------ EXTRACTED RECORDS ------

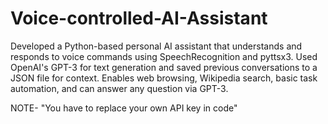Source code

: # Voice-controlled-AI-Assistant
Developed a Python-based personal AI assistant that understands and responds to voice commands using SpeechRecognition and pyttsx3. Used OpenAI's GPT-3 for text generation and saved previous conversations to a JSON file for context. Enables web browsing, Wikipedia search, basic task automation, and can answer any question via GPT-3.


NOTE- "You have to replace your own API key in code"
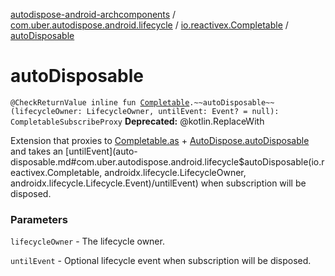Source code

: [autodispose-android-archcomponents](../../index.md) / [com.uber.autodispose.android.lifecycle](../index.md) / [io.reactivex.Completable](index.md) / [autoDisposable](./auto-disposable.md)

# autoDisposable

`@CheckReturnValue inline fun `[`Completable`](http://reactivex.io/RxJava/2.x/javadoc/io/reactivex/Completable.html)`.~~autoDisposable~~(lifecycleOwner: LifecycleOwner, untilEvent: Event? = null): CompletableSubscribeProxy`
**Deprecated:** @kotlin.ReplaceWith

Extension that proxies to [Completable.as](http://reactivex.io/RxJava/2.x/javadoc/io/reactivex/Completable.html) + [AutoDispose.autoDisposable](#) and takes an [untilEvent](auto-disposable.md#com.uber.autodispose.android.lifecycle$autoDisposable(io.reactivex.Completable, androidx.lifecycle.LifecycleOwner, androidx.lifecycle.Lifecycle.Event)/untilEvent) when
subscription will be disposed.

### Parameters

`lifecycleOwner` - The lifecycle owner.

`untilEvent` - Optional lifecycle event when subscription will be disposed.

------
------ EXTRACTED RECORDS ------

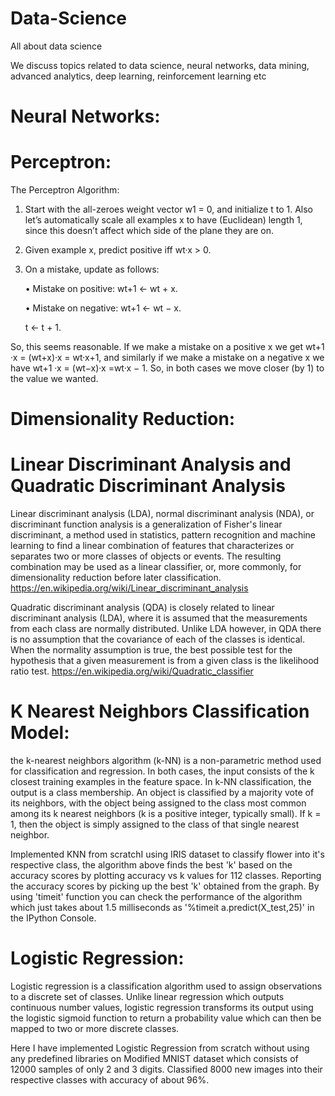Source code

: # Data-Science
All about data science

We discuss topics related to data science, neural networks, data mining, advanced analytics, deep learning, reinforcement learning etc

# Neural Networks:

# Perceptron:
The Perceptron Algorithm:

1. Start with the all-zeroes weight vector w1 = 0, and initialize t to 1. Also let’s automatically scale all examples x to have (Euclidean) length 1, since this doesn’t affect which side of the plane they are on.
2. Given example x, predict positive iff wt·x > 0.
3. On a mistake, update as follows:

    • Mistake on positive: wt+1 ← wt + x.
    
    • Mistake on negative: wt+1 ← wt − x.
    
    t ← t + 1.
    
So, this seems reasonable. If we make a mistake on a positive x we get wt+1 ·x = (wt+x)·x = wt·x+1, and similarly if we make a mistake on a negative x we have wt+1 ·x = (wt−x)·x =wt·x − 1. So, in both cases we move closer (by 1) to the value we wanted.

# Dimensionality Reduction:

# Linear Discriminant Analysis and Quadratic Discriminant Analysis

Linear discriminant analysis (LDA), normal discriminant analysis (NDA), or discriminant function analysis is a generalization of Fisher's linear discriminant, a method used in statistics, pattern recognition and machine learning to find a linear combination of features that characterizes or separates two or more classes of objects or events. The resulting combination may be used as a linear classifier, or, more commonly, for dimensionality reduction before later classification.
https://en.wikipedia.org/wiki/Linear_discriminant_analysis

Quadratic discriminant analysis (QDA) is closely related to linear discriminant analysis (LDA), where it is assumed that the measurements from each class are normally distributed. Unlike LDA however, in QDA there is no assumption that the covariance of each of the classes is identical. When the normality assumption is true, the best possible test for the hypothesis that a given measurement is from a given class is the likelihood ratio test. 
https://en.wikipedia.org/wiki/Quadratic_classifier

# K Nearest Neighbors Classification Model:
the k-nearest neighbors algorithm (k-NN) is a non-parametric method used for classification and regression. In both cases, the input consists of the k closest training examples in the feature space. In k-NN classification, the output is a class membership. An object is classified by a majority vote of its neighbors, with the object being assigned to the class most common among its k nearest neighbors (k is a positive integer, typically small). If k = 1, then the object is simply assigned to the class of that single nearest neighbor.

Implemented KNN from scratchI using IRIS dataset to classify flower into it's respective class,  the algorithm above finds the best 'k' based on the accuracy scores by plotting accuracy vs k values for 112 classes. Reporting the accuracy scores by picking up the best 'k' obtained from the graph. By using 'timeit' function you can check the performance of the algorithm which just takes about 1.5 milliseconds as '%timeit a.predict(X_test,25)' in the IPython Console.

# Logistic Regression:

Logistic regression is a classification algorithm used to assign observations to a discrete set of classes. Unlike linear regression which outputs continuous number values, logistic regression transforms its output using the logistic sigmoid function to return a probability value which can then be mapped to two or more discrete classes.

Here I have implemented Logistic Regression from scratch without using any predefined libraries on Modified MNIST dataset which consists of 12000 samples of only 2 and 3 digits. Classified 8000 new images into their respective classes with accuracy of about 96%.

------
------ EXTRACTED RECORDS ------

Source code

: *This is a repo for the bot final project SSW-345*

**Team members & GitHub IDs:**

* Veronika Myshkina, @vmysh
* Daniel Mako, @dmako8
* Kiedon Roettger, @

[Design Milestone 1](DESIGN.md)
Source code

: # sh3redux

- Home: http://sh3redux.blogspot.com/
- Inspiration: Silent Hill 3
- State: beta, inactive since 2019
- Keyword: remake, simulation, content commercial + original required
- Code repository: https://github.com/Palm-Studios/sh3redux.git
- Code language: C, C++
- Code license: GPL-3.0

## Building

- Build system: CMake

------

• [PROBLEM DETAILS]
List the lines of the records where "uber" occurs.

• [SOLUTION TO THE EXERCISE]
: [autodispose-android-archcomponents](../../index.md) / [com.uber.autodispose.android.lifecycle](../index.md) / [io.reactivex.Completable](index.md) / [autoDisposable](./auto-disposable.md)
Extension that proxies to [Completable.as](http://reactivex.io/RxJava/2.x/javadoc/io/reactivex/Completable.html) + [AutoDispose.autoDisposable](#) and takes an [untilEvent](auto-disposable.md#com.uber.autodispose.android.lifecycle$autoDisposable(io.reactivex.Completable, androidx.lifecycle.LifecycleOwner, androidx.lifecycle.Lifecycle.Event)/untilEvent) when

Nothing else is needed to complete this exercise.